MilesCranmer / SymbolicRegression.jl

Distributed High-Performance Symbolic Regression in Julia
https://ai.damtp.cam.ac.uk/symbolicregression/
Apache License 2.0
636 stars 82 forks source link

Switching from Float to UInt8 ? #58

Closed dlubomski closed 2 years ago

dlubomski commented 2 years ago

Is it possible to switch from Float to UInt8 numbers ? I`m new in Julia.

I would like to have SymbolicRegression.jl work in discrete numbers and then be able to use binary operators.

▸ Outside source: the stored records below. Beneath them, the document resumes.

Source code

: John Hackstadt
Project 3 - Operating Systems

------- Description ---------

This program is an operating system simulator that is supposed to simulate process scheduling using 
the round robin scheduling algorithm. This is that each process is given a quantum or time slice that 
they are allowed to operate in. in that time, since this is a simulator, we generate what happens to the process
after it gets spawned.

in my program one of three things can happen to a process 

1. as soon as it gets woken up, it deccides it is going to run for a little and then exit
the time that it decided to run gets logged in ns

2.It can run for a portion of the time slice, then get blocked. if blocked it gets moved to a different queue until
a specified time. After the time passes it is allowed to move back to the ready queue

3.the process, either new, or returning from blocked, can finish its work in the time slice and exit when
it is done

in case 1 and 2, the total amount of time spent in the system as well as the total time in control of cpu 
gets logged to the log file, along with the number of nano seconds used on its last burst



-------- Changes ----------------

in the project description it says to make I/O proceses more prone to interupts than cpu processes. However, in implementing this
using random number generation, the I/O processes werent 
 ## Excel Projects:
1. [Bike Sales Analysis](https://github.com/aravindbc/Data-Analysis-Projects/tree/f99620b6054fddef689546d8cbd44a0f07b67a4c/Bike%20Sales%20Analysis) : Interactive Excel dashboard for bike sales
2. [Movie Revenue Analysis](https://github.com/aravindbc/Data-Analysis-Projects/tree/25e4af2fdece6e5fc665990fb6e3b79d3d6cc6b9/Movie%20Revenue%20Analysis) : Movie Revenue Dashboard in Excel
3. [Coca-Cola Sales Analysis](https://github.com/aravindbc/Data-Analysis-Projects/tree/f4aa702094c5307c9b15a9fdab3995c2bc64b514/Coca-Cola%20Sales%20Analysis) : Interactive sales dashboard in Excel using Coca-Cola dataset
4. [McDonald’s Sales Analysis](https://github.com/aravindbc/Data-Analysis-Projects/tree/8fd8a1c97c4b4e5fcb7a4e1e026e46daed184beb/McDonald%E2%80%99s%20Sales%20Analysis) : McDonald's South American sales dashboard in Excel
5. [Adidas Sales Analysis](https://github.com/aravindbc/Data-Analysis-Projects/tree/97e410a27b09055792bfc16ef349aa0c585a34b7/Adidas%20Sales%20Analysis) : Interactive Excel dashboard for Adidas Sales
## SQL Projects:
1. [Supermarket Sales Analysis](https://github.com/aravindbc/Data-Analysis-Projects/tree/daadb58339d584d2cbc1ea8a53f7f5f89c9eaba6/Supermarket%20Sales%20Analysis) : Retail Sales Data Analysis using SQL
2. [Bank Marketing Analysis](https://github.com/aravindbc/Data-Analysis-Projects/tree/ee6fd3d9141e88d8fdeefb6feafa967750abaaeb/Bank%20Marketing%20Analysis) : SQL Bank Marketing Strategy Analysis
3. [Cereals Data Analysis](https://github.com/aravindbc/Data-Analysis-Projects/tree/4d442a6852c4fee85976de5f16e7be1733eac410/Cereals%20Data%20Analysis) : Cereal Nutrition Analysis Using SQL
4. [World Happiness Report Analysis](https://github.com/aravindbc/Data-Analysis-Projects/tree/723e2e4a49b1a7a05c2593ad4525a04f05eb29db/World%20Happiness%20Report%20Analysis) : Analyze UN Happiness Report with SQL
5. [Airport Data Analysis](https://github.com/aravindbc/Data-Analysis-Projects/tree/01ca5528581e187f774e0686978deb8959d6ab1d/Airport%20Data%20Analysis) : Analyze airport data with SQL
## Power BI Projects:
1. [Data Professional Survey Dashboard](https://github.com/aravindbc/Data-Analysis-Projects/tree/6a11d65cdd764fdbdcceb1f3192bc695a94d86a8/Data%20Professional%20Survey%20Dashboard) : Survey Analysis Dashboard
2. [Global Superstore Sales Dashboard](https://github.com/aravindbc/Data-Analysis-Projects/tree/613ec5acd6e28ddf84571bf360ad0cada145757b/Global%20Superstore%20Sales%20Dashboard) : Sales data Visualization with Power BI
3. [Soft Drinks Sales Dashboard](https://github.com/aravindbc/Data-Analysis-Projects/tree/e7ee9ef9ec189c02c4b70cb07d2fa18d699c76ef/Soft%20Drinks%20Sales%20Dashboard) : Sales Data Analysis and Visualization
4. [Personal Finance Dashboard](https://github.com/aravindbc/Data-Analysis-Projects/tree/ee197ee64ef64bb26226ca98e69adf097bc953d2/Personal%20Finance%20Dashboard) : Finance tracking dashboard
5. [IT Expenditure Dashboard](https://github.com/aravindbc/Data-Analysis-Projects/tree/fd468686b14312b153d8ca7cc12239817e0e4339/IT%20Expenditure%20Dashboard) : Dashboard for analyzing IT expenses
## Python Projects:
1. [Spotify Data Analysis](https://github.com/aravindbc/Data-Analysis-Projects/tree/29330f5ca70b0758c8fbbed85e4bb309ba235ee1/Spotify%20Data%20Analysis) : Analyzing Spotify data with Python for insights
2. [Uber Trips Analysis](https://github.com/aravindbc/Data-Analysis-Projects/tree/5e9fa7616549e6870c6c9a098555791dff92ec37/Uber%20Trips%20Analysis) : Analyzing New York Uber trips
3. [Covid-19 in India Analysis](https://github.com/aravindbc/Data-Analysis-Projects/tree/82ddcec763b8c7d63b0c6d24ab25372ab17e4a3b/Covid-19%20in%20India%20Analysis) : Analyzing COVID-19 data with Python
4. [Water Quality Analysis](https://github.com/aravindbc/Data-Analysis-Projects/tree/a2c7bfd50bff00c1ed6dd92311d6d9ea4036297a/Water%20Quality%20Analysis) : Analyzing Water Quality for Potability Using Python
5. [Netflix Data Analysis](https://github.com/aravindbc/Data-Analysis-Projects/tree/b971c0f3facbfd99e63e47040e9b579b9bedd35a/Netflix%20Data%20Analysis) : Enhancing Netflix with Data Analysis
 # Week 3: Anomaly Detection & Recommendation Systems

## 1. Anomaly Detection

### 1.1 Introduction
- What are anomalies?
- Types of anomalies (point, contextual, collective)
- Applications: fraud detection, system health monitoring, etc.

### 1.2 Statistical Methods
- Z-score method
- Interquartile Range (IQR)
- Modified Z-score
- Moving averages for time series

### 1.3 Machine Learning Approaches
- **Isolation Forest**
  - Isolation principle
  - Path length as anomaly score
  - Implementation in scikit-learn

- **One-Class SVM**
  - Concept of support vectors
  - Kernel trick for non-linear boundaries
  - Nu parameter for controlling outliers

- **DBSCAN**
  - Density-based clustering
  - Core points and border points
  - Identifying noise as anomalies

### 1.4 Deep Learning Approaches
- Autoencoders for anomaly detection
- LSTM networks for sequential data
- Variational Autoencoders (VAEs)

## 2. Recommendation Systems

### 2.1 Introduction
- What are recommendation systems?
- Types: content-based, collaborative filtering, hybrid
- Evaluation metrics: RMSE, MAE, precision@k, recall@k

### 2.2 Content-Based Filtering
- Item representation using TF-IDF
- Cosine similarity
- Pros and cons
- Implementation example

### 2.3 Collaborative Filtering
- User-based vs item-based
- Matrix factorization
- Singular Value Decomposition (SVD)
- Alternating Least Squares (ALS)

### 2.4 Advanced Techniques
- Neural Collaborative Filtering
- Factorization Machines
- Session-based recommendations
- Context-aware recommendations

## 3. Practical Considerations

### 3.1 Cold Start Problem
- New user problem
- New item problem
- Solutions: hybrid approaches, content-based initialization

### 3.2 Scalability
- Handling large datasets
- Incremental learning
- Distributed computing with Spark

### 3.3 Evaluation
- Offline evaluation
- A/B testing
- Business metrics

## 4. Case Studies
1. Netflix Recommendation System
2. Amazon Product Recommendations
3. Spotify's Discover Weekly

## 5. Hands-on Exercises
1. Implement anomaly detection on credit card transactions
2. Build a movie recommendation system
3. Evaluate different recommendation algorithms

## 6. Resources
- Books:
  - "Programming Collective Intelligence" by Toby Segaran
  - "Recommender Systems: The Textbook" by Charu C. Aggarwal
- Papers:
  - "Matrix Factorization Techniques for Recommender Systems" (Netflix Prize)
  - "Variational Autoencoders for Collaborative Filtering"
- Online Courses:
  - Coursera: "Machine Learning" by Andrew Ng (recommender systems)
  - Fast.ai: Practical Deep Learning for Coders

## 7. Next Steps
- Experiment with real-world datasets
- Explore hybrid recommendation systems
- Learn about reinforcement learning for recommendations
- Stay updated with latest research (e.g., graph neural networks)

MilesCranmer commented 2 years ago

While the genetic algorithm part should work fine, unfortunately the constant optimizer, which tries to approximate gradients, will not work with discrete spaces. It is best to simply convert your dataset and all the operators to real numbers. If it finds the correct equation with the real numbered extensions of everything, you are golden!

This looks like a nice way to convert operators: https://stackoverflow.com/a/46674398/2689923.

e.g., (in Julia)

NOT(a) = (1-a)
AND(a, b) = a * b
OR(a, b) = a + b - AND(a, b)
XOR(a, b) = AND(OR(a, b), NOT(AND(a, b)))

Then you pass NOT as a unary operator, and AND, OR, XOR as binary operators to the SymbolicRegression Options. I have no idea if this will work but sounds fun to try!

But it could be interesting to implement native support for discrete relations in the future.

Cheers, Miles

MilesCranmer commented 2 years ago

I got curious and I'm very happy to report that this actually works!

Here's some code for the Python frontend PySR (you mentioned you were new to Julia) to run this:

import numpy as np
from pysr import pysr

# True equation:
truth = lambda x: (x[0] or x[1]) and (x[2] or x[3])

# Generate random binary numbers:
X = 1.0 * (np.random.randn(100, 5) > 0.5)
y = np.array([truth(x.astype(np.bool)) for x in X]).astype(np.float32)

binary_operators = [
    "AND(x, y) = x * y",
    "OR(x, y) = x + y - x * y",
    "XOR(x, y) = AND(OR(x, y), NOT(AND(x, y)))",
]
unary_operators = [
    "NOT(x) = 1 - x",
]
equations = pysr(
    X,
    y,
    niterations=5,
    binary_operators=binary_operators,
    unary_operators=unary_operators,
)

print(equations)

The output is:

Complexity MSE Equation
1 0.17 x2
3 0.13 AND(x3, x1)
5 0.08 AND(OR(x0, x1), x3)
7 0.0 AND(OR(x0, x1), OR(x3, x2))
MilesCranmer commented 2 years ago

Closing this for now. Let me know if you have other questions.